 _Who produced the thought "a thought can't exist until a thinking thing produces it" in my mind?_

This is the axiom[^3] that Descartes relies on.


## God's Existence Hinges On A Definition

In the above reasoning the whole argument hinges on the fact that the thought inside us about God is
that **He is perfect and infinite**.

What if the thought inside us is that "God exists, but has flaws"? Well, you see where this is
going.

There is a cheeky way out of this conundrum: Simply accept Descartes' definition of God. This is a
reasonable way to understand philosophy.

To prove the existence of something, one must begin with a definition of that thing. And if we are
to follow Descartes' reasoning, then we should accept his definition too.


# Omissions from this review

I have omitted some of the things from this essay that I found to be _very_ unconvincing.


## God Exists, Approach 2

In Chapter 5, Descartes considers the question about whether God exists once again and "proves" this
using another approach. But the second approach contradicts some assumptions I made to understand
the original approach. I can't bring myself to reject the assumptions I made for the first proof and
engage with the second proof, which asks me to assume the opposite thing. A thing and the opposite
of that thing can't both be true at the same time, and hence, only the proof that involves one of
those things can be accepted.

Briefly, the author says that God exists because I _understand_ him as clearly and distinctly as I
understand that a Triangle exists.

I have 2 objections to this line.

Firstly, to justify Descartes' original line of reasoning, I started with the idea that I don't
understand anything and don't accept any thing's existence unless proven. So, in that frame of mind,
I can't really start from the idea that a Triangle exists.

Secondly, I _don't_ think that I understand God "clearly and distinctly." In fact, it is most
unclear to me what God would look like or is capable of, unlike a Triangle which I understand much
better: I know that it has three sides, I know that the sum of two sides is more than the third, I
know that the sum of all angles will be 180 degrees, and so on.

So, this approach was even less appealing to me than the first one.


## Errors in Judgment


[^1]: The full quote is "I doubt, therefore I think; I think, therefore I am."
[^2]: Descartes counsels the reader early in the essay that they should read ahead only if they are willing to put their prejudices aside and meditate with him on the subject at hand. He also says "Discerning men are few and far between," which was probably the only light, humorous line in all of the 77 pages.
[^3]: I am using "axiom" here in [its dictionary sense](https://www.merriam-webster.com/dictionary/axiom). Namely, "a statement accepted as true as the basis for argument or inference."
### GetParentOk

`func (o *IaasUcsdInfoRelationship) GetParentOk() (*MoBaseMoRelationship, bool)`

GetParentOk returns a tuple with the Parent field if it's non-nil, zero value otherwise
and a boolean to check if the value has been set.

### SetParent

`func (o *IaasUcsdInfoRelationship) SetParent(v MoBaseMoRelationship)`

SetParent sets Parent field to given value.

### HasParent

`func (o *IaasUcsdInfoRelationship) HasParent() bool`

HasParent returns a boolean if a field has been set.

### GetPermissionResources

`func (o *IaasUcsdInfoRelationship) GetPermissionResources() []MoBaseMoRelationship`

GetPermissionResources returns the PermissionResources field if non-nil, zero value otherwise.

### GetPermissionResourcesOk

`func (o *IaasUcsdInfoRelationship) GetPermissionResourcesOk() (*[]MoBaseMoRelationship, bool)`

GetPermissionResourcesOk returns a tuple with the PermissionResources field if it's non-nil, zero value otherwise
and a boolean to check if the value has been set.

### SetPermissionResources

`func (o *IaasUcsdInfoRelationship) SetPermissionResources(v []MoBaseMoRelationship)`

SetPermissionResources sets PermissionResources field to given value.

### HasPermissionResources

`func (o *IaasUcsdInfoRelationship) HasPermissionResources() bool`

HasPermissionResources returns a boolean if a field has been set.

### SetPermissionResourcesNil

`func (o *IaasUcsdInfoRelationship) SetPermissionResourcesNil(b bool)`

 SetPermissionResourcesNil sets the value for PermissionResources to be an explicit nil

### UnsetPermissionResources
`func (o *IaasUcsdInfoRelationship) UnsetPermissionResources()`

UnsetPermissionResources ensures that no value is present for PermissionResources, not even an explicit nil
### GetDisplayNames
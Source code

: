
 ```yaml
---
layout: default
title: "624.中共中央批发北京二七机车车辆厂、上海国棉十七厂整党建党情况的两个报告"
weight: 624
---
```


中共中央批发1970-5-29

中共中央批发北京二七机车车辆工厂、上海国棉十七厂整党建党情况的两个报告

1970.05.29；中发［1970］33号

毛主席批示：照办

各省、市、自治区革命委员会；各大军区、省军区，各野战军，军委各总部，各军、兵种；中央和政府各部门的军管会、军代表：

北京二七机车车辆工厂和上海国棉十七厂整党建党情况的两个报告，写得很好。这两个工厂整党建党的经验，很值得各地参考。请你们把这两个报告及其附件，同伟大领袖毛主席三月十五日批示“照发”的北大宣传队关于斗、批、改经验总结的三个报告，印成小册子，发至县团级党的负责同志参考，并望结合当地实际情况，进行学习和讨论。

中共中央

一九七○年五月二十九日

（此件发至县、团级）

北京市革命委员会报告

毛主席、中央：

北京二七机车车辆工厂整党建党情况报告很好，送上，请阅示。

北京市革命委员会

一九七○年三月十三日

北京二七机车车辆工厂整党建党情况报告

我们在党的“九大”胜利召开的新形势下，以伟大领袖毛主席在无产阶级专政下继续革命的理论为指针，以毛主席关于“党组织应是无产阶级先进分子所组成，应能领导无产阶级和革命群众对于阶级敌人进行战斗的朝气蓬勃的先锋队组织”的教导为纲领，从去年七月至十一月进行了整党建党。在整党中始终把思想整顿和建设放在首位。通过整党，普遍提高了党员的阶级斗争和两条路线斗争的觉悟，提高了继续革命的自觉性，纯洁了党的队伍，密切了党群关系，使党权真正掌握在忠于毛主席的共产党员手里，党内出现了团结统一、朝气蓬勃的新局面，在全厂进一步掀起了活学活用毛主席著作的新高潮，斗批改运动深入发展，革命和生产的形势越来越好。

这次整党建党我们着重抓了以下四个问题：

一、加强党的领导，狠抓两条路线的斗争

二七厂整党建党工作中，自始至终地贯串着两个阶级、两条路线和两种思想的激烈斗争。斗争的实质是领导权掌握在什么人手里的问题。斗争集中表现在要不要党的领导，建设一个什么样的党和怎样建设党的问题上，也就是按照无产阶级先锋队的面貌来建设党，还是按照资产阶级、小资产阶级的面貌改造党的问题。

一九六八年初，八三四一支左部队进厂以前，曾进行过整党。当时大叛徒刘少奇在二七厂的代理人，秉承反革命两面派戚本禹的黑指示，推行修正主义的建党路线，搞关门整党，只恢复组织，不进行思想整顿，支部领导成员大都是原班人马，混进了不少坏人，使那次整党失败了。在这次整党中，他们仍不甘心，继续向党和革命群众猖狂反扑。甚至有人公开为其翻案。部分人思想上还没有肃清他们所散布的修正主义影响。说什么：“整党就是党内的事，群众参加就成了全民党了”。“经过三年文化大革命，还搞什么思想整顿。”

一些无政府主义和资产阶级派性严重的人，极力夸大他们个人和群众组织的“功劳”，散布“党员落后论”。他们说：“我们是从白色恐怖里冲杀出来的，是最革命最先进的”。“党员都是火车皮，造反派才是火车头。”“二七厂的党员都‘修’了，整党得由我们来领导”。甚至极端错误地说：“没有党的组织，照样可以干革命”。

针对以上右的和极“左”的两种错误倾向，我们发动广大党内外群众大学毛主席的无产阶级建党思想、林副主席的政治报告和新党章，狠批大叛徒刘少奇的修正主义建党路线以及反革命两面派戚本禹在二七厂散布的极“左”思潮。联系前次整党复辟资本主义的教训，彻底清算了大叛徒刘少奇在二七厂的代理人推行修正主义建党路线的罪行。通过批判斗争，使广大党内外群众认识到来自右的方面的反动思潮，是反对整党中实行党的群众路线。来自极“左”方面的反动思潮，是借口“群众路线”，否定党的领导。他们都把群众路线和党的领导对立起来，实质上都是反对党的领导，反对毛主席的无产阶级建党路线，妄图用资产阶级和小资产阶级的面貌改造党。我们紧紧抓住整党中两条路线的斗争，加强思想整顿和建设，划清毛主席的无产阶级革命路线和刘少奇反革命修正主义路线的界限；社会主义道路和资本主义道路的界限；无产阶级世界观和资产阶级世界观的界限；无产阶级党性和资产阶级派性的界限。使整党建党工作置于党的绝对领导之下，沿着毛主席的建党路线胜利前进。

[What you are asked to do] For this exercise, output exactly the lines above from the line with "This is the" to the line with "understand that a Triangle exists.", counting both, and leave out the rest.

[Solution]
This is the axiom[^3] that Descartes relies on.


## God's Existence Hinges On A Definition

In the above reasoning the whole argument hinges on the fact that the thought inside us about God is
that **He is perfect and infinite**.

What if the thought inside us is that "God exists, but has flaws"? Well, you see where this is
going.

There is a cheeky way out of this conundrum: Simply accept Descartes' definition of God. This is a
reasonable way to understand philosophy.

To prove the existence of something, one must begin with a definition of that thing. And if we are
to follow Descartes' reasoning, then we should accept his definition too.


# Omissions from this review

I have omitted some of the things from this essay that I found to be _very_ unconvincing.


## God Exists, Approach 2

In Chapter 5, Descartes considers the question about whether God exists once again and "proves" this
using another approach. But the second approach contradicts some assumptions I made to understand
the original approach. I can't bring myself to reject the assumptions I made for the first proof and
engage with the second proof, which asks me to assume the opposite thing. A thing and the opposite
of that thing can't both be true at the same time, and hence, only the proof that involves one of
those things can be accepted.

Briefly, the author says that God exists because I _understand_ him as clearly and distinctly as I
understand that a Triangle exists.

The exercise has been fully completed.